■ **THE TASK**: Work out how many lines of the data below hold the string "Principal". Answer with that number alone.

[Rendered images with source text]
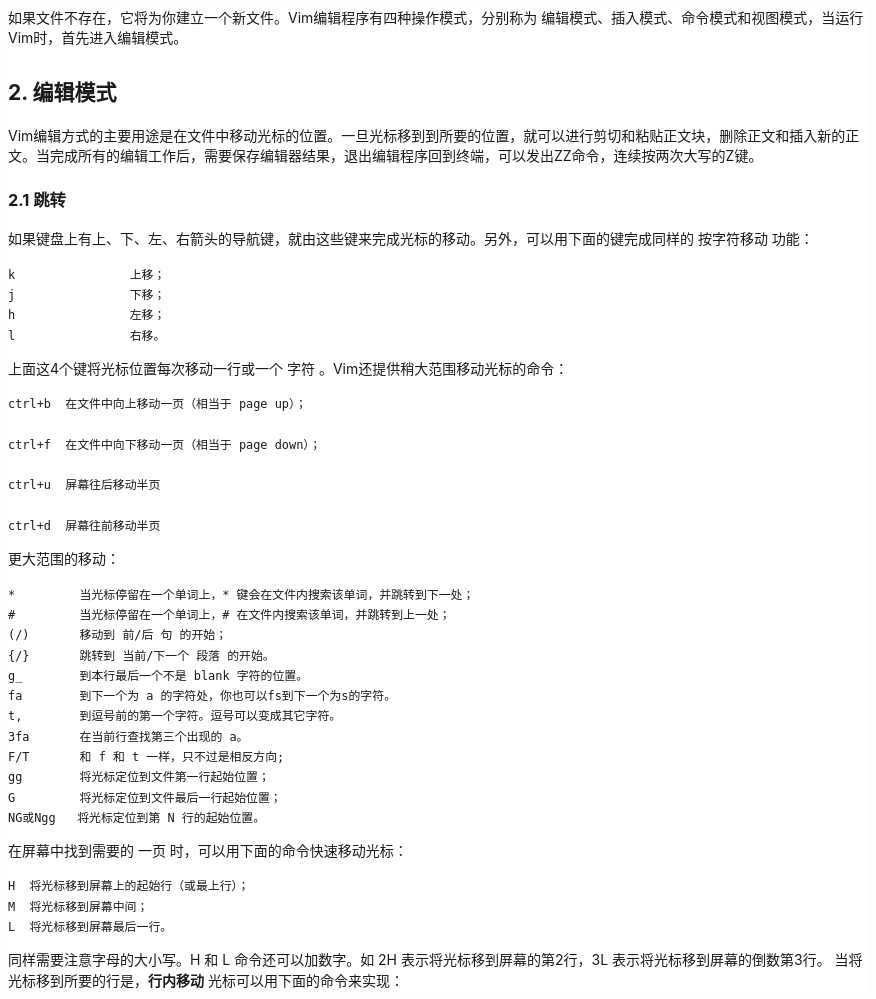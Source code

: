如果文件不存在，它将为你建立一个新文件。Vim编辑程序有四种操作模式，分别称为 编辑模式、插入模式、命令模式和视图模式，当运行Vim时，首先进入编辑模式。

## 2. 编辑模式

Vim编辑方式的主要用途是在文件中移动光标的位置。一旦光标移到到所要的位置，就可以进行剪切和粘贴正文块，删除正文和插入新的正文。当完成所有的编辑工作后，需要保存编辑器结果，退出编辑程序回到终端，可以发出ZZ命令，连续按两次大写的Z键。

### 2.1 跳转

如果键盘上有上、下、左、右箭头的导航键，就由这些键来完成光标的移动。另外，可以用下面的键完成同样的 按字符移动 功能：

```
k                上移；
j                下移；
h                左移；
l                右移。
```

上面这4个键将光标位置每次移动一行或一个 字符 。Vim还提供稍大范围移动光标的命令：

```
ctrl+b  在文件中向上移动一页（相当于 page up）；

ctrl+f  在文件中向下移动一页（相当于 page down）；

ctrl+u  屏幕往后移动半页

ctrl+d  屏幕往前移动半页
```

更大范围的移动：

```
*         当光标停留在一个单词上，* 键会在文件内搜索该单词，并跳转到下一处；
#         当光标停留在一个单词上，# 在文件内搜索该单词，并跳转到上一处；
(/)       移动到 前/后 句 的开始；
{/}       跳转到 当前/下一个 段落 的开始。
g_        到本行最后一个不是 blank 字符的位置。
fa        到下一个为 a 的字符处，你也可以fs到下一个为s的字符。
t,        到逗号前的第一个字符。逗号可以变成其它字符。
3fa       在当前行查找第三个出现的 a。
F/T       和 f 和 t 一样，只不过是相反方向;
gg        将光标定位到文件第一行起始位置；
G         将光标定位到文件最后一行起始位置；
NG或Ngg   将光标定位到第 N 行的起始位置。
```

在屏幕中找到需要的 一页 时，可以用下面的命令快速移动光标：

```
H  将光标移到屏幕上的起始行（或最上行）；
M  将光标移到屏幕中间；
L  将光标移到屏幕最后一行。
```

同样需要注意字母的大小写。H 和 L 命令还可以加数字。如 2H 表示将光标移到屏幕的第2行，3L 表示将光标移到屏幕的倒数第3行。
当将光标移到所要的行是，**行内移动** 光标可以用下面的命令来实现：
---
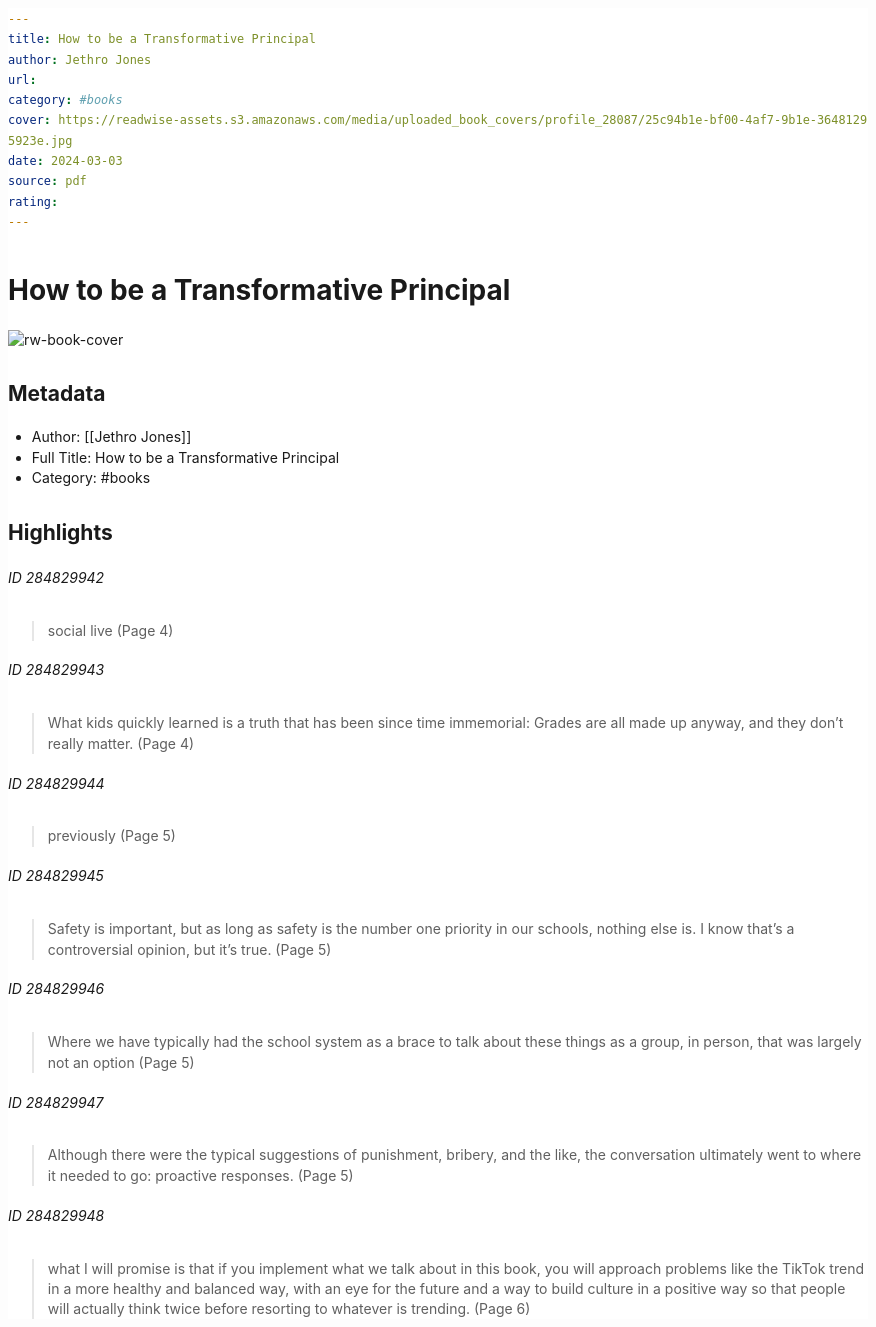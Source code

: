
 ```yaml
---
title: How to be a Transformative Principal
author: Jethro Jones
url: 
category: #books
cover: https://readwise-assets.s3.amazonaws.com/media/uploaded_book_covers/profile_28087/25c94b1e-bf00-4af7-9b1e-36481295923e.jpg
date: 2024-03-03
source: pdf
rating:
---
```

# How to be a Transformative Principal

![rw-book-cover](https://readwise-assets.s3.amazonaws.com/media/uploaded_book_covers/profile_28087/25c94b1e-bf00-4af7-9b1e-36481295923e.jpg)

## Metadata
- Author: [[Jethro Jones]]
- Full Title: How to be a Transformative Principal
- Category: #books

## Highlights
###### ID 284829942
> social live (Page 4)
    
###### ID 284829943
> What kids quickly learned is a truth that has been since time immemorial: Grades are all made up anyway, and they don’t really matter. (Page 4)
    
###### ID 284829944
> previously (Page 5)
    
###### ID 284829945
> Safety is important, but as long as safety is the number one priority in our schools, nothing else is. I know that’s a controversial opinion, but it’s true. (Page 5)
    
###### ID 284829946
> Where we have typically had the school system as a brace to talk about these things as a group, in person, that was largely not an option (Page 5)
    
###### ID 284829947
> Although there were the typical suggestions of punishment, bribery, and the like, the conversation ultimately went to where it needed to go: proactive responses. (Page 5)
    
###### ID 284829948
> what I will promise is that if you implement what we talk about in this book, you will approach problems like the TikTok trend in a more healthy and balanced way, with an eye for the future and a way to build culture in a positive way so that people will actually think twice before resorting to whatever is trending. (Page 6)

■ **EXPECTED ANSWER**: 3